What InfiniBand brings

InfiniBand was designed for high-performance computing and has long been the default fabric for large GPU clusters. Its strengths are directly relevant to training:

Low latency: InfiniBand offers very low and consistent latency, which matters because collective operations are sensitive to the slowest participant.
Native RDMA: remote direct memory access lets GPUs move data between machines while bypassing the CPU, reducing overhead and freeing host resources.
In-network features: some InfiniBand fabrics can perform parts of collective operations within the network, accelerating all-reduce further.
Predictable performance: a dedicated, lossless fabric delivers steady throughput under heavy load.

For the largest, most tightly coupled training runs, these properties have made InfiniBand the traditional choice.
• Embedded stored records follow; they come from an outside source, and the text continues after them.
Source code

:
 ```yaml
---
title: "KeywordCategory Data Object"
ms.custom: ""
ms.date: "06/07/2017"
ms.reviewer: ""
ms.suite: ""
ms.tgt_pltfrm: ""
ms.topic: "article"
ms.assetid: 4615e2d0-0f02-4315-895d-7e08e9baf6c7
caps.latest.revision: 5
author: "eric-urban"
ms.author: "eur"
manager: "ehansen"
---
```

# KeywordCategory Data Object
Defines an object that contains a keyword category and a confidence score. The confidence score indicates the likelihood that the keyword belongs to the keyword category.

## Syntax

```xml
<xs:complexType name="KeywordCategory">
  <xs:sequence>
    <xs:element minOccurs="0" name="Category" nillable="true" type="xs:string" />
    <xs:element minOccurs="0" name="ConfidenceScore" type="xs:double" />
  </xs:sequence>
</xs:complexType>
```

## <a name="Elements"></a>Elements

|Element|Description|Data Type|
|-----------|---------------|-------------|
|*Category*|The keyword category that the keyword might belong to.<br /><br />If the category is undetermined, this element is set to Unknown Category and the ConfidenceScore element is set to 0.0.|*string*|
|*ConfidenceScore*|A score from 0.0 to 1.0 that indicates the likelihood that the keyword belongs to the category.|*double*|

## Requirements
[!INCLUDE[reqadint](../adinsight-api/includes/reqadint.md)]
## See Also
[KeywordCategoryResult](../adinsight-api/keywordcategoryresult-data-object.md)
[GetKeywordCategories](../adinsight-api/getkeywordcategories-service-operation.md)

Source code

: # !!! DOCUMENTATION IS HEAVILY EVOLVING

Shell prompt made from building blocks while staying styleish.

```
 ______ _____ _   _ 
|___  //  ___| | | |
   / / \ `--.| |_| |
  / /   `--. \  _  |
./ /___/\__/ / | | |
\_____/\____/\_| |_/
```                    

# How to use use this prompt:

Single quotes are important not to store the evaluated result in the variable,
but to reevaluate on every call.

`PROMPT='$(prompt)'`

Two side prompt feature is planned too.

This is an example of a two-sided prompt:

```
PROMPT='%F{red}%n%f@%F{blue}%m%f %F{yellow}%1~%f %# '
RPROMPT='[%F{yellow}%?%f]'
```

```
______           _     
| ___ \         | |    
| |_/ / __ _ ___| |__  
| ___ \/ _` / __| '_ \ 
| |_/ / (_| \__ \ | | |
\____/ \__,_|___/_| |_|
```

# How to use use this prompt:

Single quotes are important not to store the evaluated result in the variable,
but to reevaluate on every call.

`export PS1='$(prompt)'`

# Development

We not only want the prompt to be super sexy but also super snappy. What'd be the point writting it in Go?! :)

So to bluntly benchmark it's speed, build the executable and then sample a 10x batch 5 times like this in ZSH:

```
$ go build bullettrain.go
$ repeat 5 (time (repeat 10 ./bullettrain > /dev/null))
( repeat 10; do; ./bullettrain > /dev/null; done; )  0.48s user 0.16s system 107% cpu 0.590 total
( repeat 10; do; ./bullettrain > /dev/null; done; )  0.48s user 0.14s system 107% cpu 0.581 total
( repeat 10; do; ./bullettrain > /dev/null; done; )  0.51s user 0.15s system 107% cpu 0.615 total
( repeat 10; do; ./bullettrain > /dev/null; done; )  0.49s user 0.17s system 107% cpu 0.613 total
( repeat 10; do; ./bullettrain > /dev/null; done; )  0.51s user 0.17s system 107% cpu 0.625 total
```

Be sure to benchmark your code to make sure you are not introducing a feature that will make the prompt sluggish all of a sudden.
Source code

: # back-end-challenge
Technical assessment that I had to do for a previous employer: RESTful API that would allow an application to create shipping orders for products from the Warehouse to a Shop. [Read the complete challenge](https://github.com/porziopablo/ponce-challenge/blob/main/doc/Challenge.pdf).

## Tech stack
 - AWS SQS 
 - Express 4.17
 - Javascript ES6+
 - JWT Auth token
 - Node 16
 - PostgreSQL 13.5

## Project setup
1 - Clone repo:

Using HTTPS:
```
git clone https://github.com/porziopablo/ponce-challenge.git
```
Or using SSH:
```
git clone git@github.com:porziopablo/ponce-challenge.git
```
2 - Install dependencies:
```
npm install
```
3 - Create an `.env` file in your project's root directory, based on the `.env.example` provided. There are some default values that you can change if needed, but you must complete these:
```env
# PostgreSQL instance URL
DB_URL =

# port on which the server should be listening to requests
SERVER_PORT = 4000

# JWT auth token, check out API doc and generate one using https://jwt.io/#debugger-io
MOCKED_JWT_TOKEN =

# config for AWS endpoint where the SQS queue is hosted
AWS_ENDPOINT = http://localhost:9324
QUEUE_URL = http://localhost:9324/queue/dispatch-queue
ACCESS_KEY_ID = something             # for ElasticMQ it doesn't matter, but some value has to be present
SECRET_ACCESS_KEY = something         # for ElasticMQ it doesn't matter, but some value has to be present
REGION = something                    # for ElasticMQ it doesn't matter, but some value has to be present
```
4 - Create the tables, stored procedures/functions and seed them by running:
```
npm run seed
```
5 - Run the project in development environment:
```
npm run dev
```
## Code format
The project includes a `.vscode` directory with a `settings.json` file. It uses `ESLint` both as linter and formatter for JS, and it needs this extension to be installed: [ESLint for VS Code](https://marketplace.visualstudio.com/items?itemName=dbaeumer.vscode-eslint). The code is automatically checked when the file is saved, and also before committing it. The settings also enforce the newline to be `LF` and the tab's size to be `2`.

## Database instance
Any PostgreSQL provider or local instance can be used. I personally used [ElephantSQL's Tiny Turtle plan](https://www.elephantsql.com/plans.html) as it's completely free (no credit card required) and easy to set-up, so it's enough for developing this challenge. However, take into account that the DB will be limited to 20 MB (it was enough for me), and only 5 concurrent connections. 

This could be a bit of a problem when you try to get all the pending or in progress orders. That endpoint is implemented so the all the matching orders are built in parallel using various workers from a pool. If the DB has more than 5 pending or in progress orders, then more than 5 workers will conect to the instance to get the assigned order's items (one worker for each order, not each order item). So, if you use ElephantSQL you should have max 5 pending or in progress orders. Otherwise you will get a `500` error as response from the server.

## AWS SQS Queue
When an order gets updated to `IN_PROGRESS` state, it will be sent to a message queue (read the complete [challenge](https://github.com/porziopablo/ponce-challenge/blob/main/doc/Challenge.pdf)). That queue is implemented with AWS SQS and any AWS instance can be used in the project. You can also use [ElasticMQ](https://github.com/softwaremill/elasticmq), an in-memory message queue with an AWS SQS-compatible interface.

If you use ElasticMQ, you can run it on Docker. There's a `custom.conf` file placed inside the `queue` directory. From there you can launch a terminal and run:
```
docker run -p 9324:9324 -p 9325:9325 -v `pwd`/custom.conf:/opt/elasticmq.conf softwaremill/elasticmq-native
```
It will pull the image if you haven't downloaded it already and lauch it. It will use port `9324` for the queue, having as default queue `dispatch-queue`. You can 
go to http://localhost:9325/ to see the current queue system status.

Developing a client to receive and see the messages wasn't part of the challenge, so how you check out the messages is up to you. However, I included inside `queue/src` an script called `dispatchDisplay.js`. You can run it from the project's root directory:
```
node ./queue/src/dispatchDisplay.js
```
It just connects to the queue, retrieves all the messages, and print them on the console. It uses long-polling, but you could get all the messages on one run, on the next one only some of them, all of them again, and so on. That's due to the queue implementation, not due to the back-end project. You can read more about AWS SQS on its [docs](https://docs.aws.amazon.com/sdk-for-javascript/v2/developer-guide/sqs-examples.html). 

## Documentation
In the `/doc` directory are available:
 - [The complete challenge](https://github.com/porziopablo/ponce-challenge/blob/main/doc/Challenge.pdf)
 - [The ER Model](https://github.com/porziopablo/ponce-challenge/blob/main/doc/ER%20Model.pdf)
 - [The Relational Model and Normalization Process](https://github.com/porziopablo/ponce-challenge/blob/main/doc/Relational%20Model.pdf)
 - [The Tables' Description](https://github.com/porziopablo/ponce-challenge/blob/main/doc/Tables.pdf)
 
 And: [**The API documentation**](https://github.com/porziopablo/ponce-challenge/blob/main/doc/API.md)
What modern Ethernet brings

Ethernet has historically lagged for tightly coupled training, but modern high-speed Ethernet has narrowed the gap considerably, especially with RDMA over Converged Ethernet, known as RoCE. The case for Ethernet includes:

RoCE for RDMA on Ethernet: RoCE brings the CPU-bypass benefits of RDMA to Ethernet networks, recovering much of the efficiency that made InfiniBand attractive.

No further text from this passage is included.